Transcribe the data that follows, exactly and in full.
==*==
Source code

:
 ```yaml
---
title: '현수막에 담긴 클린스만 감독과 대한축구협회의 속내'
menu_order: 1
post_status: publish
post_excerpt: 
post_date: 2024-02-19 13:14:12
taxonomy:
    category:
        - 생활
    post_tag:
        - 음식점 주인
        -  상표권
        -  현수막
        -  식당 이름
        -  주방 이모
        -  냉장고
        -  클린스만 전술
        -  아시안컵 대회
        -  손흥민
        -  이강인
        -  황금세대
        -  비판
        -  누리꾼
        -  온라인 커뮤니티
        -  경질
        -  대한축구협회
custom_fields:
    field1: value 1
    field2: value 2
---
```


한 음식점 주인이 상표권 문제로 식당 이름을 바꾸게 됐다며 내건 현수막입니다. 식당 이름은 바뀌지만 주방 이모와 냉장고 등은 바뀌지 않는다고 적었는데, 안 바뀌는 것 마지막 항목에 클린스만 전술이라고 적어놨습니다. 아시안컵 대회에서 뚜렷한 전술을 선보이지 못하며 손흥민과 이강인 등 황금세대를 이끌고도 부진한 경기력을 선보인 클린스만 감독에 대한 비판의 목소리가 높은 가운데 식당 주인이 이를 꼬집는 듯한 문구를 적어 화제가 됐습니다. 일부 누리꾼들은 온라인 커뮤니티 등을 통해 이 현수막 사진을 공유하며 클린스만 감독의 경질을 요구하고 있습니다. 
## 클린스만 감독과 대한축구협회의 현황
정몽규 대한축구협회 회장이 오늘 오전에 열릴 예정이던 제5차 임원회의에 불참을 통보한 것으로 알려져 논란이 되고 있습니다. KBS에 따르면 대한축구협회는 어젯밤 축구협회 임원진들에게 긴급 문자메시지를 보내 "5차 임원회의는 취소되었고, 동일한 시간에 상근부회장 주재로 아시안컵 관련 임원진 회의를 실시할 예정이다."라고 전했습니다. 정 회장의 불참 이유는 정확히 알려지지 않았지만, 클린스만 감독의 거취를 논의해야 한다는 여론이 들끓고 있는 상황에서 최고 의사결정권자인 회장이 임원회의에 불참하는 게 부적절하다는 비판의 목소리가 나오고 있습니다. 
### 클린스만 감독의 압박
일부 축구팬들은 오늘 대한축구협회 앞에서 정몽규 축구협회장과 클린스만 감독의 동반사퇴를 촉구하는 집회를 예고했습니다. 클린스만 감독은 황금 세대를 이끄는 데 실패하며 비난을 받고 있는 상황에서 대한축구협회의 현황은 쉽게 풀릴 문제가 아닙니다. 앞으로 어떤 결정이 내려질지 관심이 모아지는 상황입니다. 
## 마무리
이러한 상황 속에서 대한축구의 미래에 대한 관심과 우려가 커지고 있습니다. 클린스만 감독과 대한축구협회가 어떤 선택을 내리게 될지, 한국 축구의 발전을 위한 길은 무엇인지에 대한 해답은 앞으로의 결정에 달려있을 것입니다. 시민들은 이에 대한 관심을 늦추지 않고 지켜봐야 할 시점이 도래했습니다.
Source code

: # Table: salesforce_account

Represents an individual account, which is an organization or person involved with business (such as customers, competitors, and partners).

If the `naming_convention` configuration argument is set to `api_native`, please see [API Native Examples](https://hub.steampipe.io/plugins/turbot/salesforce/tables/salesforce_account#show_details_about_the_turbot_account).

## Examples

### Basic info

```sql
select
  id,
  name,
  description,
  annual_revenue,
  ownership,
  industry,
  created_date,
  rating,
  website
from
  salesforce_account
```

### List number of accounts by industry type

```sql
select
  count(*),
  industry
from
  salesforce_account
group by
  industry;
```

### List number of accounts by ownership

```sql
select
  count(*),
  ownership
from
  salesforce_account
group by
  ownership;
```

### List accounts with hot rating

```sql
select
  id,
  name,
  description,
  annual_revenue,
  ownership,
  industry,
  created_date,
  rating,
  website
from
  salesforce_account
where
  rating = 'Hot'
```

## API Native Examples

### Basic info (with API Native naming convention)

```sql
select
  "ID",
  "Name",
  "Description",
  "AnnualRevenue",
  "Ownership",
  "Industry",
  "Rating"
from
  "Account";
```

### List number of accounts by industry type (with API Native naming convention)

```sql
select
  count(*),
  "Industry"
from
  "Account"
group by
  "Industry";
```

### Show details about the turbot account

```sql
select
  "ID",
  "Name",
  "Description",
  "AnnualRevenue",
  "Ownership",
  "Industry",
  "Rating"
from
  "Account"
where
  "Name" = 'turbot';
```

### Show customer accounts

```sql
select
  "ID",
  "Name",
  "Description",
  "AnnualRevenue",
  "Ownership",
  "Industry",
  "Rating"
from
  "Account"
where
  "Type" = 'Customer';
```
==*==
→ Answer to this exercise:
Source code

:
 ```yaml
---
title: '현수막에 담긴 클린스만 감독과 대한축구협회의 속내'
menu_order: 1
post_status: publish
post_excerpt: 
post_date: 2024-02-19 13:14:12
taxonomy:
    category:
        - 생활
    post_tag:
        - 음식점 주인
        -  상표권
        -  현수막
        -  식당 이름
        -  주방 이모
        -  냉장고
        -  클린스만 전술
        -  아시안컵 대회
        -  손흥민
        -  이강인
        -  황금세대
        -  비판
        -  누리꾼
        -  온라인 커뮤니티
        -  경질
        -  대한축구협회
custom_fields:
    field1: value 1
    field2: value 2
---
```


한 음식점 주인이 상표권 문제로 식당 이름을 바꾸게 됐다며 내건 현수막입니다. 식당 이름은 바뀌지만 주방 이모와 냉장고 등은 바뀌지 않는다고 적었는데, 안 바뀌는 것 마지막 항목에 클린스만 전술이라고 적어놨습니다. 아시안컵 대회에서 뚜렷한 전술을 선보이지 못하며 손흥민과 이강인 등 황금세대를 이끌고도 부진한 경기력을 선보인 클린스만 감독에 대한 비판의 목소리가 높은 가운데 식당 주인이 이를 꼬집는 듯한 문구를 적어 화제가 됐습니다. 일부 누리꾼들은 온라인 커뮤니티 등을 통해 이 현수막 사진을 공유하며 클린스만 감독의 경질을 요구하고 있습니다. 
## 클린스만 감독과 대한축구협회의 현황
정몽규 대한축구협회 회장이 오늘 오전에 열릴 예정이던 제5차 임원회의에 불참을 통보한 것으로 알려져 논란이 되고 있습니다. KBS에 따르면 대한축구협회는 어젯밤 축구협회 임원진들에게 긴급 문자메시지를 보내 "5차 임원회의는 취소되었고, 동일한 시간에 상근부회장 주재로 아시안컵 관련 임원진 회의를 실시할 예정이다."라고 전했습니다. 정 회장의 불참 이유는 정확히 알려지지 않았지만, 클린스만 감독의 거취를 논의해야 한다는 여론이 들끓고 있는 상황에서 최고 의사결정권자인 회장이 임원회의에 불참하는 게 부적절하다는 비판의 목소리가 나오고 있습니다. 
### 클린스만 감독의 압박
일부 축구팬들은 오늘 대한축구협회 앞에서 정몽규 축구협회장과 클린스만 감독의 동반사퇴를 촉구하는 집회를 예고했습니다. 클린스만 감독은 황금 세대를 이끄는 데 실패하며 비난을 받고 있는 상황에서 대한축구협회의 현황은 쉽게 풀릴 문제가 아닙니다. 앞으로 어떤 결정이 내려질지 관심이 모아지는 상황입니다. 
## 마무리
이러한 상황 속에서 대한축구의 미래에 대한 관심과 우려가 커지고 있습니다. 클린스만 감독과 대한축구협회가 어떤 선택을 내리게 될지, 한국 축구의 발전을 위한 길은 무엇인지에 대한 해답은 앞으로의 결정에 달려있을 것입니다. 시민들은 이에 대한 관심을 늦추지 않고 지켜봐야 할 시점이 도래했습니다.
Source code

: # Table: salesforce_account

Represents an individual account, which is an organization or person involved with business (such as customers, competitors, and partners).

If the `naming_convention` configuration argument is set to `api_native`, please see [API Native Examples](https://hub.steampipe.io/plugins/turbot/salesforce/tables/salesforce_account#show_details_about_the_turbot_account).

## Examples

### Basic info

```sql
select
  id,
  name,
  description,
  annual_revenue,
  ownership,
  industry,
  created_date,
  rating,
  website
from
  salesforce_account
```

### List number of accounts by industry type

```sql
select
  count(*),
  industry
from
  salesforce_account
group by
  industry;
```

### List number of accounts by ownership

```sql
select
  count(*),
  ownership
from
  salesforce_account
group by
  ownership;
```

### List accounts with hot rating

```sql
select
  id,
  name,
  description,
  annual_revenue,
  ownership,
  industry,
  created_date,
  rating,
  website
from
  salesforce_account
where
  rating = 'Hot'
```

## API Native Examples

### Basic info (with API Native naming convention)

```sql
select
  "ID",
  "Name",
  "Description",
  "AnnualRevenue",
  "Ownership",
  "Industry",
  "Rating"
from
  "Account";
```

### List number of accounts by industry type (with API Native naming convention)

```sql
select
  count(*),
  "Industry"
from
  "Account"
group by
  "Industry";
```

### Show details about the turbot account

```sql
select
  "ID",
  "Name",
  "Description",
  "AnnualRevenue",
  "Ownership",
  "Industry",
  "Rating"
from
  "Account"
where
  "Name" = 'turbot';
```

### Show customer accounts

```sql
select
  "ID",
  "Name",
  "Description",
  "AnnualRevenue",
  "Ownership",
  "Industry",
  "Rating"
from
  "Account"
where
  "Type" = 'Customer';
```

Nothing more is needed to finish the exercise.